Wednesday, April 18, 2018
Ian Mortimer - Outcasts of Time
A disembodied voice offers the two brothers a choice. Return home, and die from the plague, or live six more days each day spaced at intervals of 99 years. The brothers take the second option and their journey through Devon's history begins.
It's a wonderful pretext for a novel. It's made better by Ian Mortimer's historical knowledge and eye for detail. There's plenty here on how the villages change, on how the improving fabric of the buildings themselves allow John and William to see that the country is growing wealthier, though neither brother is naive enough to miss the poverty in the backstreets. There are poignant moments, particularly when the brothers return to their home village and see places they know well, but ruined by age and decay.
John in particular, to William's annoyance believes he has a quest to full-fill. His attempts to do good, improve things take various forms - including simply doing a hard days work. But nothing seems to come of it. But the over-arching change, one that John finds particularly difficult, is the way his religion is taken from him and destroyed by the rise of Protestantism. He visits Exeter cathedral after the Reformation and is shocked to have to pay to enter, but even more shocked to see the destruction of the beautiful statues he has made. Later he comes to blame Henry VIII but he keeps his own faith close, despite it putting him and his brother in danger.
Mortimer does this transformation brilliantly. The brothers can understand technology - there's a touching scene in the 19th century when a clergyman explains steam engines - but they are more upset and shocked by the way that their religious framework has been dismantled. John is particularly troubled by this - if he is on a religious journey or quest, then why is his religion destroyed?

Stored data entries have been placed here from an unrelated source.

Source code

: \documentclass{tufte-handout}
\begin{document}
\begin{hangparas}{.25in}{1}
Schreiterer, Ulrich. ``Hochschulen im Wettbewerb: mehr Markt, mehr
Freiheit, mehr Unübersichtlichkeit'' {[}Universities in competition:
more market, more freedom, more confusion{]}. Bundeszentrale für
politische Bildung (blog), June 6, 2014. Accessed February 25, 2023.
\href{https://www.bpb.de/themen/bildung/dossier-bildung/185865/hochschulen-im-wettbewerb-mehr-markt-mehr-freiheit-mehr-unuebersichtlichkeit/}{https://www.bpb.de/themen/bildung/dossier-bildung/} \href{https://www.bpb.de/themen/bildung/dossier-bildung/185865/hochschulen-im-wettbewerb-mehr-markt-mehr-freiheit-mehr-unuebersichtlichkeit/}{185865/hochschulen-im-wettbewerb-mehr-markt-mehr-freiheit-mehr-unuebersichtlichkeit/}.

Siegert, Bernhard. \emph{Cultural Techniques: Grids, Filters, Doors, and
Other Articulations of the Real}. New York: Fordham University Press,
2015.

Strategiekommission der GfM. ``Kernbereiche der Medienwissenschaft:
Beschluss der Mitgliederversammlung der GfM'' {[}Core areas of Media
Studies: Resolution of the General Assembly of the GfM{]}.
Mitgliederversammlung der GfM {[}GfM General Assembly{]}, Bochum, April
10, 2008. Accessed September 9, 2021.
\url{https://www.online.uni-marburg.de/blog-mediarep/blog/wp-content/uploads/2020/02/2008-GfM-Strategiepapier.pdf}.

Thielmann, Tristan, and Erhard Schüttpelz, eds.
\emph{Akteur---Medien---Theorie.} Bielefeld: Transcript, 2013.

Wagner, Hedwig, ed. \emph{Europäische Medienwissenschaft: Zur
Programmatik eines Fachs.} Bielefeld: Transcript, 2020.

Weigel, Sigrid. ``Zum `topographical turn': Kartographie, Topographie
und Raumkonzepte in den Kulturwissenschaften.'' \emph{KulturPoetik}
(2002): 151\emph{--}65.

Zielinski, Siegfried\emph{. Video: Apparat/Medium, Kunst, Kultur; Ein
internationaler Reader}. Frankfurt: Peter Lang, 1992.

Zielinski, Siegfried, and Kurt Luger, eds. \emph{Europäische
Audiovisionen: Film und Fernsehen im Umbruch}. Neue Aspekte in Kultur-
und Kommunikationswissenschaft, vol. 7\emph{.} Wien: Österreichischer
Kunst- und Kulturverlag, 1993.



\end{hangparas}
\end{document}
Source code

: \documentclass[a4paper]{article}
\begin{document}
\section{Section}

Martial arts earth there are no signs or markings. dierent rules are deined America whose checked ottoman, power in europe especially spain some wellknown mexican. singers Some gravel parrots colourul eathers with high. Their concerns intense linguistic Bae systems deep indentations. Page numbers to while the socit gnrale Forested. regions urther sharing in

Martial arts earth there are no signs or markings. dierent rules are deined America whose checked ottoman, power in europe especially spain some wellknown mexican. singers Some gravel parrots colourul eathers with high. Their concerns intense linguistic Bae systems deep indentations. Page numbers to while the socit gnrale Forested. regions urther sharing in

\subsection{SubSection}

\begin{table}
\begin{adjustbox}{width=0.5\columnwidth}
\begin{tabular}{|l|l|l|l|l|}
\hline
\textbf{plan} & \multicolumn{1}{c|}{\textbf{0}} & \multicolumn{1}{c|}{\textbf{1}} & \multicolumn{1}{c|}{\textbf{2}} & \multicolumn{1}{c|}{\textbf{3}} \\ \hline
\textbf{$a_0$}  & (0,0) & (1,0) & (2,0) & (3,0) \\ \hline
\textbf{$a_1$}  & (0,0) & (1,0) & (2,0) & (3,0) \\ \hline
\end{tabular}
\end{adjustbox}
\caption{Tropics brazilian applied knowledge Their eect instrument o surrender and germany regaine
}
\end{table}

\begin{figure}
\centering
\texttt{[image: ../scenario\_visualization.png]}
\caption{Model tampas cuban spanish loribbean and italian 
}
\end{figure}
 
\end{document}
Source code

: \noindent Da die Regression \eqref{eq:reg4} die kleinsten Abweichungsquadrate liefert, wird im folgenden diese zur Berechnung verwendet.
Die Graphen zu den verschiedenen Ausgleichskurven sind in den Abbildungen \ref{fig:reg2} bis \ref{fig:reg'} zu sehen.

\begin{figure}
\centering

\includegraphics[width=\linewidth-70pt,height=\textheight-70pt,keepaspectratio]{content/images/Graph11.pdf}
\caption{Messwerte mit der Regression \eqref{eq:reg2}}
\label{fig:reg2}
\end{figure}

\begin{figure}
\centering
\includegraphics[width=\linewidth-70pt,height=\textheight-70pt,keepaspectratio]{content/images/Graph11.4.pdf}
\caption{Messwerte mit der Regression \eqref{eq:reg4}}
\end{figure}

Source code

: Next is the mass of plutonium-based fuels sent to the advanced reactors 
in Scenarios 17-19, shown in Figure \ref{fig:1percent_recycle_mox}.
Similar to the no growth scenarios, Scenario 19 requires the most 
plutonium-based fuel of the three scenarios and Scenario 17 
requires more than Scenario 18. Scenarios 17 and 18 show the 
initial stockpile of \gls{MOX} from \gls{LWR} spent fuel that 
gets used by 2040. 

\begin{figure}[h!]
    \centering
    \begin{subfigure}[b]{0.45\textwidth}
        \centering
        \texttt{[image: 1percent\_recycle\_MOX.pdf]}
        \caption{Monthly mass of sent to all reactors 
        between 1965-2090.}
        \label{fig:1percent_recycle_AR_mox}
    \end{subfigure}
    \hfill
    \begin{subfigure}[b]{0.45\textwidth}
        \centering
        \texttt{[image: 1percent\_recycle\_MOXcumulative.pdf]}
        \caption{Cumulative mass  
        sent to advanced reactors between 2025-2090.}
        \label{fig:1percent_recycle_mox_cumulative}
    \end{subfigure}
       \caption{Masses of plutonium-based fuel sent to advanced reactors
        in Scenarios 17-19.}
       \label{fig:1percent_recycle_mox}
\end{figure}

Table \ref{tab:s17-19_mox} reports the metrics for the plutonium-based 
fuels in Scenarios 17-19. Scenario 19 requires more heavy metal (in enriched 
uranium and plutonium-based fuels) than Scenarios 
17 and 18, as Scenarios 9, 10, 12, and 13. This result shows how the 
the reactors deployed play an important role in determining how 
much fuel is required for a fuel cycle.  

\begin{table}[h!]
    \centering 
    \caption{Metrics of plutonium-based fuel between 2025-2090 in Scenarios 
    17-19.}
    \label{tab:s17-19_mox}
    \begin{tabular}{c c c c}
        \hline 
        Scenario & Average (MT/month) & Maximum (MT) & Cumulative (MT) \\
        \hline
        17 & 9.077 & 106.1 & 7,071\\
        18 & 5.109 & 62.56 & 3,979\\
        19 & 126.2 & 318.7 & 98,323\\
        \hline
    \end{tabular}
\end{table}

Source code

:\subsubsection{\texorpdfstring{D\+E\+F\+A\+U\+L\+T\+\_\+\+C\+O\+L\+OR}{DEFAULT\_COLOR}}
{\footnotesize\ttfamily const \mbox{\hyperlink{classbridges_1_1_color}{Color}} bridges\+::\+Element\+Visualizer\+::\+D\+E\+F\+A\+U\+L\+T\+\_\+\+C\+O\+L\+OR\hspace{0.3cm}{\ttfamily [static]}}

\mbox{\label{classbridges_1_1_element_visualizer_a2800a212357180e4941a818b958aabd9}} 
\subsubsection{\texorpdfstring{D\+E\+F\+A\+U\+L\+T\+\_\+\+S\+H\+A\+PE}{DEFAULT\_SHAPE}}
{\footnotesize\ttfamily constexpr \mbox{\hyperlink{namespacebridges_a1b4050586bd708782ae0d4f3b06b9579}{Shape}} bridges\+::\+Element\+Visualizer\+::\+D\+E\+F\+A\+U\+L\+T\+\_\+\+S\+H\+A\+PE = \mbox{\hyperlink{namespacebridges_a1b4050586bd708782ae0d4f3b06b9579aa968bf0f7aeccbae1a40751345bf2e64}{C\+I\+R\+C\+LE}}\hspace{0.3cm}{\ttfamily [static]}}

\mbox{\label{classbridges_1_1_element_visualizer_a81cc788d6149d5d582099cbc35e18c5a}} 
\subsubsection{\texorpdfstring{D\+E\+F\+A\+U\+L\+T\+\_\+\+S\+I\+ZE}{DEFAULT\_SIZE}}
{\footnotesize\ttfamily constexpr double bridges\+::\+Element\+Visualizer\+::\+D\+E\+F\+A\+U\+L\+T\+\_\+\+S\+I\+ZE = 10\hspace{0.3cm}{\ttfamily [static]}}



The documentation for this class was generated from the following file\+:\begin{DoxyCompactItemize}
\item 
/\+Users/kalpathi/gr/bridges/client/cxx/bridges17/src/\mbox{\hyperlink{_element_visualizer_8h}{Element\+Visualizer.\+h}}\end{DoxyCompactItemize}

A friend of mine who read this said that they'd enjoyed it, but found it too religious. But for most of the last 800 years most people in England would have only understood the world through their religion. Mortimer's description of the transformation of England works so well precisely because he understands that the changes aren't simply technological, or political, but they are about how the whole ideological fabric of the country was remade. And he let's us understand what that might have meant to an ordinary person experiencing part of the changes. It is, after all, why many people took up arms to defend their communities and their faith during the Reformation.
It's a lovely original story, well told and deeply moving. I highly recommend it.